The existence of the wide-ranging inquiry was revealed in a Wall Street Journal article Thursday, which SEC spokesman John Heine told Daily GPI was essentially factual.

He declined to say whether producers, other than Royal Dutch/Shell and El Paso, will receive inquiries about their reserve accounting practices from the SEC’s enforcement division.

“I can’t speculate at all what is going to happen in any particular industry,” Heine said. “I don’t have any advice for them [energy producers].”

The Independent Petroleum Association of America, which represents independent producers, plans to alert its members about the shift in SEC policy, which is causing the agency to examine entire industries for the sins of a few, said spokesman Jeff Eshelman.

In a major departure from its past practice, the SEC is opening broad investigations into entire industries and sectors when a red flag goes up at a single company — even if there is no proof of industrywide wrongdoing, the WSJ reported.

In addition to producers’ reserve accounting practices, the agency also is reportedly examining executive compensation in the high-technology sector, accounting practices in the videogame and food-service businesses and derivatives transactions used to hedge or potentially disguise stock sales by corporate insiders, the newspaper said.

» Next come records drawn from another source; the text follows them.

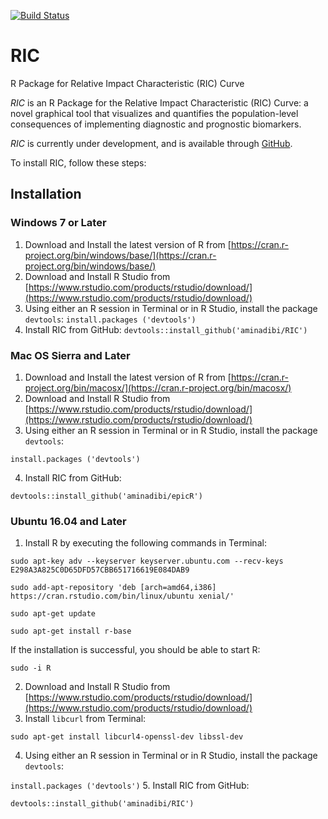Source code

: [![Build Status](https://travis-ci.org/aminadibi/RIC.svg?branch=master)](https://travis-ci.org/aminadibi/RIC)

# RIC
R Package for Relative Impact Characteristic (RIC) Curve

*RIC* is an R Package for the Relative Impact Characteristic (RIC) Curve: a novel graphical tool that visualizes and quantifies the population-level consequences of implementing diagnostic and prognostic biomarkers.

*RIC* is currently under development, and is available through [GitHub](https://github.com/aminadibi/RIC). 

To install RIC, follow these steps:

## Installation
### Windows 7 or Later
1. Download and Install the latest version of R from [https://cran.r-project.org/bin/windows/base/](https://cran.r-project.org/bin/windows/base/)
2. Download and Install R Studio from [https://www.rstudio.com/products/rstudio/download/](https://www.rstudio.com/products/rstudio/download/)
3. Using either an R session in Terminal or in R Studio, install the package `devtools`:
  `install.packages ('devtools')`
4. Install RIC from GitHub:
  `devtools::install_github('aminadibi/RIC')`


### Mac OS Sierra and Later
1. Download and Install the latest version of R from [https://cran.r-project.org/bin/macosx/](https://cran.r-project.org/bin/macosx/)
2. Download and Install R Studio from [https://www.rstudio.com/products/rstudio/download/](https://www.rstudio.com/products/rstudio/download/)
3. Using either an R session in Terminal or in R Studio, install the package `devtools`:

  `install.packages ('devtools')`

4. Install RIC from GitHub:

`devtools::install_github('aminadibi/epicR')`

### Ubuntu 16.04 and Later
1. Install R by executing the following commands in Terminal:

  `sudo apt-key adv --keyserver keyserver.ubuntu.com --recv-keys E298A3A825C0D65DFD57CBB651716619E084DAB9`

  `sudo add-apt-repository 'deb [arch=amd64,i386] https://cran.rstudio.com/bin/linux/ubuntu xenial/'`

  `sudo apt-get update`

  `sudo apt-get install r-base`

If the installation is successful, you should be able to start R:

  `sudo -i R`

2. Download and Install R Studio from [https://www.rstudio.com/products/rstudio/download/](https://www.rstudio.com/products/rstudio/download/)
3. Install `libcurl` from Terminal: 

  `sudo apt-get install libcurl4-openssl-dev libssl-dev`

4. Using either an R session in Terminal or in R Studio, install the package `devtools`:

  `install.packages ('devtools')`
5. Install RIC from GitHub:

  `devtools::install_github('aminadibi/RIC')`


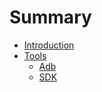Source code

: # Summary

* [Introduction](README.md)
* [Tools](android/tools.md)
  * [Adb](android/tools/adb.md)
  * [SDK](android/tools/sdk.md)

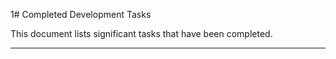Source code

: 1# Completed Development Tasks

This document lists significant tasks that have been completed.

---
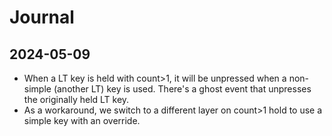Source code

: # Journal

## 2024-05-09

- When a LT key is held with count>1, it will be unpressed when a non-simple (another LT) key is used. There's a ghost event that unpresses the originally held LT key.
- As a workaround, we switch to a different layer on count>1 hold to use a simple key with an override.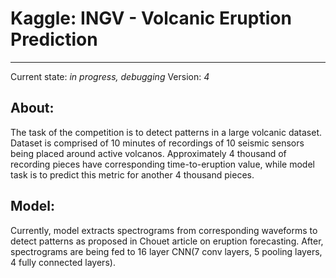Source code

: # Kaggle: INGV - Volcanic Eruption Prediction
---
Current state: *in progress, debugging*
Version: *4*

## About:
The task of the competition is to detect patterns in a large volcanic dataset. Dataset is comprised of 10 minutes of recordings of 10 seismic sensors being placed around active volcanos. Approximately 4 thousand of recording pieces have corresponding time-to-eruption value, while model task is to predict this metric for another 4 thousand pieces.
## Model:
Currently, model extracts spectrograms from corresponding waveforms to detect patterns as proposed in Chouet article on eruption forecasting. After, spectrograms are being fed to 
16 layer CNN(7 conv layers, 5 pooling layers, 4 fully connected layers). 
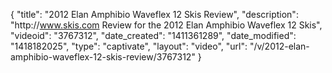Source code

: {
    "title": "2012 Elan Amphibio Waveflex 12 Skis Review",
    "description": "http:\/\/www.skis.com Review for the 2012 Elan Amphibio Waveflex 12 Skis",
    "videoid": "3767312",
    "date_created": "1411361289",
    "date_modified": "1418182025",
    "type": "captivate",
    "layout": "video",
    "url": "\/v\/2012-elan-amphibio-waveflex-12-skis-review\/3767312"
}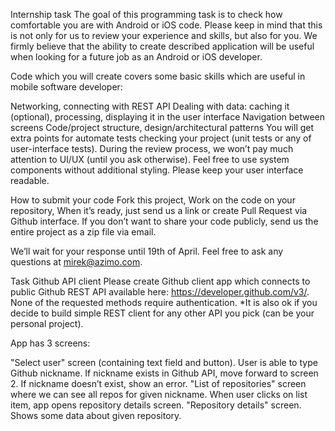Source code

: Internship task
The goal of this programming task is to check how comfortable you are with Android or iOS code. Please keep in mind that this is not only for us to review your experience and skills, but also for you. We firmly believe that the ability to create described application will be useful when looking for a future job as an Android or iOS developer.

Code which you will create covers some basic skills which are useful in mobile software developer:

Networking, connecting with REST API
Dealing with data: caching it (optional), processing, displaying it in the user interface
Navigation between screens
Code/project structure, design/architectural patterns
You will get extra points for automate tests checking your project (unit tests or any of user-interface tests).
During the review process, we won’t pay much attention to UI/UX (until you ask otherwise). Feel free to use system components without additional styling. Please keep your user interface readable.

How to submit your code
Fork this project,
Work on the code on your repository,
When it’s ready, just send us a link or create Pull Request via Github interface.
If you don’t want to share your code publicly, send us the entire project as a zip file via email.

We’ll wait for your response until 19th of April. Feel free to ask any questions at mirek@azimo.com.

Task
Github API client
Please create Github client app which connects to public Github REST API available here: https://developer.github.com/v3/. None of the requested methods require authentication. *It is also ok if you decide to build simple REST client for any other API you pick (can be your personal project).

App has 3 screens:

"Select user" screen (containing text field and button). User is able to type Github nickname.
If nickname exists in Github API, move forward to screen 2.
If nickname doesn’t exist, show an error.
"List of repositories" screen where we can see all repos for given nickname.
When user clicks on list item, app opens repository details screen.
"Repository details" screen. Shows some data about given repository.
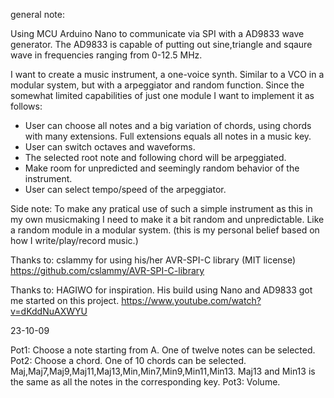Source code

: general note:

Using MCU Arduino Nano to communicate via SPI with a AD9833 wave generator. The AD9833 is capable of putting out sine,triangle and sqaure wave in frequencies ranging
from 0-12.5 MHz. 

I want to create a music instrument, a one-voice synth. Similar to a VCO in a modular system, but with a arpeggiator and random function. Since the somewhat limited capabilities of just one module I want to implement it as follows:
 
  - User can choose all notes and a big variation of chords, using chords with many extensions. Full extensions equals all notes in a music key.
  - User can switch octaves and waveforms.
  - The selected root note and following chord will be arpeggiated.
  - Make room for unpredicted and seemingly random behavior of the instrument.
  - User can select tempo/speed of the arpeggiator.

Side note: To make any pratical use of such a simple instrument as this in my own musicmaking I need to make it a bit random and unpredictable. Like a random module in a modular system. (this is my personal belief based on how I write/play/record music.)

Thanks to: cslammy for using his/her AVR-SPI-C library (MIT license)
https://github.com/cslammy/AVR-SPI-C-library

Thanks to: HAGIWO for inspiration. His build using Nano and AD9833 got me started on this project.
https://www.youtube.com/watch?v=dKddNuAXWYU

23-10-09

Pot1: Choose a note starting from A. One of twelve notes can be selected.
Pot2: Choose a chord. One of 10 chords can be selected. Maj,Maj7,Maj9,Maj11,Maj13,Min,Min7,Min9,Min11,Min13. Maj13 and Min13 is the same as all the notes in the corresponding key.
Pot3: Volume.







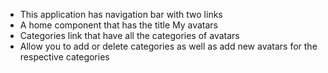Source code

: * This application has navigation bar with two links
* A home component that has the title My avatars
* Categories link that have all the categories of avatars
* Allow you to add or delete categories as well as add new avatars for the respective categories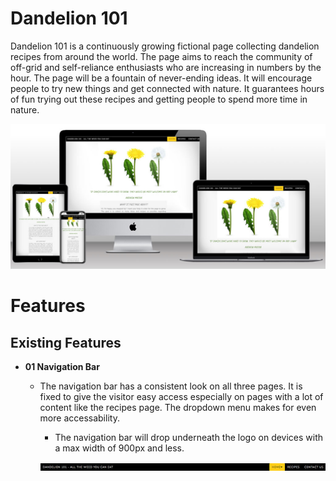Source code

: # Dandelion 101

Dandelion 101 is a continuously growing fictional page collecting dandelion recipes from around the world. The page aims to reach the community of off-grid and self-reliance enthusiasts who are increasing in numbers by the hour. The page will be a fountain of never-ending ideas.
It will encourage people to try new things and get connected with nature. It guarantees hours of fun trying out these recipes and getting people to spend more time in nature. 

![Mockup picture of Dandelion 101](/assets/images/mockup-project-one.jpg)

# Features
## Existing Features

-   __01 Navigation Bar__

    - The navigation bar has a consistent look on all three pages. It is fixed to give the visitor easy access
		especially on pages with a lot of content like the recipes page. The dropdown menu makes for even more accessability.

		- The navigation bar will drop underneath the logo on devices with a max width of 900px and less.

      ![Navbar](/assets/images/navbar.jpg)




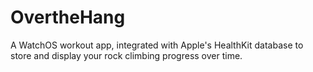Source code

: # OvertheHang
A WatchOS workout app, integrated with Apple's HealthKit database to store and display your rock climbing progress over time.
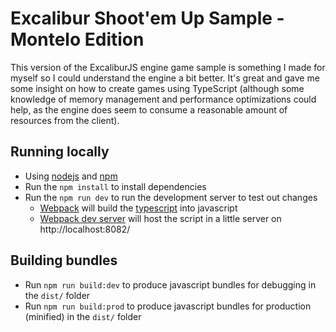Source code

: # Excalibur Shoot'em Up Sample - Montelo Edition

This version of the ExcaliburJS engine game sample is something I made for myself so I could understand the engine a bit better. It's great and gave me some insight on how to create games using TypeScript (although some knowledge of memory management and performance optimizations could help, as the engine does seem to consume a reasonable amount of resources from the client).

## Running locally

* Using [nodejs](https://nodejs.org/en/) and [npm](https://www.npmjs.com/)
* Run the `npm install` to install dependencies
* Run the `npm run dev` to run the development server to test out changes
   * [Webpack](https://webpack.js.org/) will build the [typescript](https://www.typescriptlang.org/) into javascript
   * [Webpack dev server](https://webpack.js.org/configuration/dev-server/) will host the script in a little server on http://localhost:8082/

## Building bundles

* Run `npm run build:dev` to produce javascript bundles for debugging in the `dist/` folder
* Run `npm run build:prod` to produce javascript bundles for production (minified) in the `dist/` folder

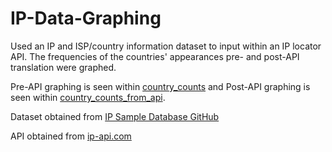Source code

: # IP-Data-Graphing
Used an IP and ISP/country information dataset to input within an IP locator API. The frequencies of the countries' appearances pre- and post-API translation were graphed.

Pre-API graphing is seen within [country_counts](country_counts.png) and Post-API graphing is seen within [country_counts_from_api](country_counts_from_api.png).

Dataset obtained from [IP Sample Database GitHub](https://github.com/ipinfo/sample-database/)

API obtained from [ip-api.com](https://ip-api.com/)
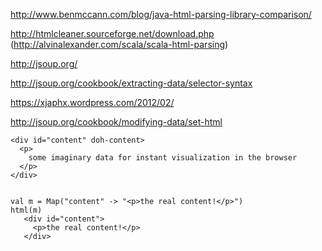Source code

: 












http://www.benmccann.com/blog/java-html-parsing-library-comparison/

http://htmlcleaner.sourceforge.net/download.php (http://alvinalexander.com/scala/scala-html-parsing)

http://jsoup.org/

http://jsoup.org/cookbook/extracting-data/selector-syntax

https://xjaphx.wordpress.com/2012/02/


[^attr]: elements with an attribute name prefix, e.g. [^data-] finds elements with HTML5 dataset attributes

http://jsoup.org/cookbook/modifying-data/set-html


    <div id="content" doh-content>
      <p>
        some imaginary data for instant visualization in the browser
      </p>
    </div>


    val m = Map("content" -> "<p>the real content!</p>")
    html(m)
       <div id="content">
         <p>the real content!</p>
       </div>

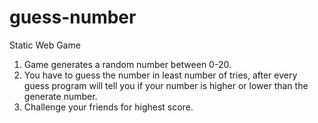 # guess-number
Static Web Game
1. Game generates a random number between 0-20.
2. You have to guess the number in least number of tries, after every guess program will tell you if your number is higher or lower than the generate number.
3. Challenge your friends for highest score.
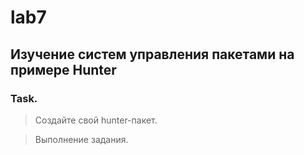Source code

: # lab7
## Изучение систем управления пакетами на примере Hunter
### Task.
> Создайте cвой hunter-пакет.

> Выполнение задания.

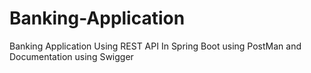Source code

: # Banking-Application
Banking Application Using REST API In Spring Boot using PostMan and Documentation using Swigger

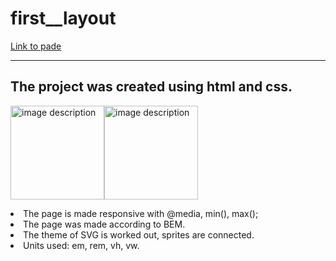 # first__layout

[Link to pade](https://leonidzhukovets.github.io/first__layout/)
<br>
<hr>

## The project was created using html and css.
<img src="https://img.icons8.com/external-flaticons-lineal-color-flat-icons/344/external-html-mobile-app-development-flaticons-lineal-color-flat-icons-4.png" width="150" height="150" alt="image description"><img src="https://img.icons8.com/external-flaticons-lineal-color-flat-icons/344/external-css-mobile-app-development-flaticons-lineal-color-flat-icons-4.png" width="150" height="150" alt="image description">

<li>The page is made responsive with @media, min(), max();
<li>The page was made according to BEM.
<li>The theme of SVG is worked out, sprites are connected.
<li>Units used: em, rem, vh, vw.
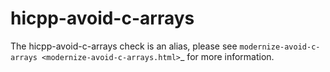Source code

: hicpp-avoid-c-arrays
====================

The hicpp-avoid-c-arrays check is an alias, please see
`modernize-avoid-c-arrays <modernize-avoid-c-arrays.html>`\_ for more
information.
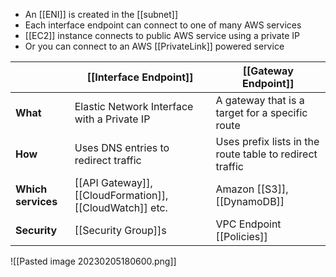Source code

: *   An [[ENI]] is created in the [[subnet]]
*   Each interface endpoint can connect to one of many AWS services
*   [[EC2]] instance connects to public AWS service using a private IP
*   Or you can connect to an AWS [[PrivateLink]] powered service

|  | [[Interface Endpoint]] | [[Gateway Endpoint]] |
| ---- | ----- | ----- |
| **What** | Elastic Network Interface with a Private IP | A gateway that is a target for a specific route
| **How** | Uses DNS entries to redirect traffic | Uses prefix lists in the route table to redirect traffic
| **Which services** | [[API Gateway]], [[CloudFormation]], [[CloudWatch]] etc. | Amazon [[S3]], [[DynamoDB]] 
| **Security** | [[Security Group]]s | VPC Endpoint [[Policies]]

![[Pasted image 20230205180600.png]]


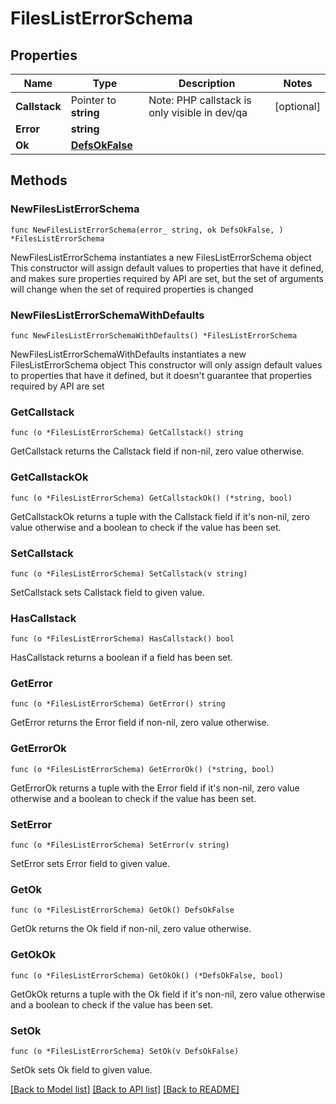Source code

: # FilesListErrorSchema

## Properties

Name | Type | Description | Notes
------------ | ------------- | ------------- | -------------
**Callstack** | Pointer to **string** | Note: PHP callstack is only visible in dev/qa | [optional] 
**Error** | **string** |  | 
**Ok** | [**DefsOkFalse**](DefsOkFalse.md) |  | 

## Methods

### NewFilesListErrorSchema

`func NewFilesListErrorSchema(error_ string, ok DefsOkFalse, ) *FilesListErrorSchema`

NewFilesListErrorSchema instantiates a new FilesListErrorSchema object
This constructor will assign default values to properties that have it defined,
and makes sure properties required by API are set, but the set of arguments
will change when the set of required properties is changed

### NewFilesListErrorSchemaWithDefaults

`func NewFilesListErrorSchemaWithDefaults() *FilesListErrorSchema`

NewFilesListErrorSchemaWithDefaults instantiates a new FilesListErrorSchema object
This constructor will only assign default values to properties that have it defined,
but it doesn't guarantee that properties required by API are set

### GetCallstack

`func (o *FilesListErrorSchema) GetCallstack() string`

GetCallstack returns the Callstack field if non-nil, zero value otherwise.

### GetCallstackOk

`func (o *FilesListErrorSchema) GetCallstackOk() (*string, bool)`

GetCallstackOk returns a tuple with the Callstack field if it's non-nil, zero value otherwise
and a boolean to check if the value has been set.

### SetCallstack

`func (o *FilesListErrorSchema) SetCallstack(v string)`

SetCallstack sets Callstack field to given value.

### HasCallstack

`func (o *FilesListErrorSchema) HasCallstack() bool`

HasCallstack returns a boolean if a field has been set.

### GetError

`func (o *FilesListErrorSchema) GetError() string`

GetError returns the Error field if non-nil, zero value otherwise.

### GetErrorOk

`func (o *FilesListErrorSchema) GetErrorOk() (*string, bool)`

GetErrorOk returns a tuple with the Error field if it's non-nil, zero value otherwise
and a boolean to check if the value has been set.

### SetError

`func (o *FilesListErrorSchema) SetError(v string)`

SetError sets Error field to given value.


### GetOk

`func (o *FilesListErrorSchema) GetOk() DefsOkFalse`

GetOk returns the Ok field if non-nil, zero value otherwise.

### GetOkOk

`func (o *FilesListErrorSchema) GetOkOk() (*DefsOkFalse, bool)`

GetOkOk returns a tuple with the Ok field if it's non-nil, zero value otherwise
and a boolean to check if the value has been set.

### SetOk

`func (o *FilesListErrorSchema) SetOk(v DefsOkFalse)`

SetOk sets Ok field to given value.



[[Back to Model list]](../README.md#documentation-for-models) [[Back to API list]](../README.md#documentation-for-api-endpoints) [[Back to README]](../README.md)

Known within the agency as “wildcatting” — the oil industry’s term for drilling in unproven areas — the practice is part of the SEC’s attempt to aggressively anticipate and possibly head off problems before they erupt into full-scale scandals, sources said.

Critics contend that companies who have done nothing wrong would be unfairly swept up into these inquiries. The SEC “is not doing fishing expeditions,” Heine countered. “It’s important to keep this in mind.”